Merci pour cette invitation. Votre mission est vaste, je ne veux pas remonter trop loin mais vos questions ne sont pas nouvelles, et elles s'aggravent. En 2014, les collectivités locales ont été très largement contributrices à l'effort de réduction des dépenses publiques : elles ont participé pour 42 milliards d'euros, donc proche de 50 milliards en euros constants. C'est pourquoi nous disons que nous avons largement fait notre part. Cependant, chacun constatera que cet effort n'a pas eu d'effet sur la situation des comptes de l'État. Je m'étonne, dans ces conditions, que l'on continue de demander aux collectivités territoriales de participer au redressement des comptes publics car en réalité, elles sont les seules à l'avoir fait...
Or, nous avons quelques inquiétudes, et nous l'avons dit à la Première ministre et aux ministres des finances et des comptes publics. Car lorsque le ministre de l'économie évoque une revue des dépenses publiques, ce qui est un exercice très certainement utile pour l'État, il a ajouté « et notamment pour les collectivités territoriales » : nous nous sommes alors permis de lui rappeler le principe constitutionnel de la libre administration des collectivités locales.
Vous me demandez des exemples de transferts de charges et d'empiètement, par l'État, de ce principe de libre administration et d'autonomie financière - mais par où commencer, tant ces exemples abondent ? Voyez la dernière loi de finances, où les chiffres avancés par Bercy sur l'état des finances locales, qui serait brillant, ne cessent d'étonner les maires, qui sont en prise avec la réalité, tout autre.

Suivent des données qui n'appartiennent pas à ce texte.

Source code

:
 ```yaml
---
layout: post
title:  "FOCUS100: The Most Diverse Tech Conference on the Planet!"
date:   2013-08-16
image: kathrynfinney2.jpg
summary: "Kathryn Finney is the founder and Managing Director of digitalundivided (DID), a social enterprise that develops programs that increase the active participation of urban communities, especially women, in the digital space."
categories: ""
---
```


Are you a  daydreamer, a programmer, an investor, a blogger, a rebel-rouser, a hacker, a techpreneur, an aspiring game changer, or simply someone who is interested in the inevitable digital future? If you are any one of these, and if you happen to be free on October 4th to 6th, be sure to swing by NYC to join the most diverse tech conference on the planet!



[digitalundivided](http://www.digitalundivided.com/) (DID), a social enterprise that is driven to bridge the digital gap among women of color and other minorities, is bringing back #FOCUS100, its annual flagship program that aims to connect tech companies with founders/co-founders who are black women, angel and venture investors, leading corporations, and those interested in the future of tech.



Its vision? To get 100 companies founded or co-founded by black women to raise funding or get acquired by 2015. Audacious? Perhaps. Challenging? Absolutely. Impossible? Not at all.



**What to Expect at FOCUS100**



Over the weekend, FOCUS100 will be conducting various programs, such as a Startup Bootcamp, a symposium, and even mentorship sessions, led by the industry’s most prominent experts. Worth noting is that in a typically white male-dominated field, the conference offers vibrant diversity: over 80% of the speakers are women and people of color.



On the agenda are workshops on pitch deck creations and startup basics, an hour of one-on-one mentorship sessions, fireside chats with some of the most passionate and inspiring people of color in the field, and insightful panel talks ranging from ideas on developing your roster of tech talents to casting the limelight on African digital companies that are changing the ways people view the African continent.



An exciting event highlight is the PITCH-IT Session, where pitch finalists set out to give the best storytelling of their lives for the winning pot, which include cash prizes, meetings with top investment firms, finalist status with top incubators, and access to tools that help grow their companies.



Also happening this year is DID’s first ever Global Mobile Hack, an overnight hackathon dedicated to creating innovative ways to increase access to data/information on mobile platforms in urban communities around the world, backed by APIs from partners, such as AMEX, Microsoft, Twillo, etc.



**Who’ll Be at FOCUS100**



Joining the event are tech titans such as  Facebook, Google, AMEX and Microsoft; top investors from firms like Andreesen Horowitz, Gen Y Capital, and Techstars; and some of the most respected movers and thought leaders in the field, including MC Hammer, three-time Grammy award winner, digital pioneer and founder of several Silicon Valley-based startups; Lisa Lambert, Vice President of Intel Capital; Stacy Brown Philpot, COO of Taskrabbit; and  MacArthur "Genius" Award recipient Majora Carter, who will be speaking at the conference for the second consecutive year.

La dernière loi de finances a acté la non indexation de la DGF, alors que nous demandons l'indexation de manière constante. La DGF n'est pourtant pas une gratification, ni une amabilité, c'est un dû ; il doit être en euro constant. Bercy nous nous dit que les montants sont stables depuis dix ans, c'est vrai ; mais ce qui peut s'entendre quand l'inflation est à 1 %, comme dans le quinquennat précédent, et quoiqu'il faille aussi regarder la répartition de cette dotation, mais c'est une autre histoire - ce qu'on peut entendre comme « stable » ne l'est plus avec 7,1 % d'inflation pour l'an passé, et peut-être 5 % cette année : quand Bercy se félicite d'une augmentation de 1,76 %, nous voyons, nous, que nous perdons encore du « pouvoir d'action », c'est une évidence. On nous a promis une compensation intégrale des charges transférées, ce n'est pas le cas : la parole républicaine n'est pas respectée, nous avons largement documenté ce point avec toutes les charges mal compensées, je vous renvoie aux travaux de l'Observatoire des finances et de la gestion publique locales.
Je peux aussi vous parler des deux décrets que nous avons examinés ce matin au CFL, ce sera in vivo, des exemples encore tout chauds.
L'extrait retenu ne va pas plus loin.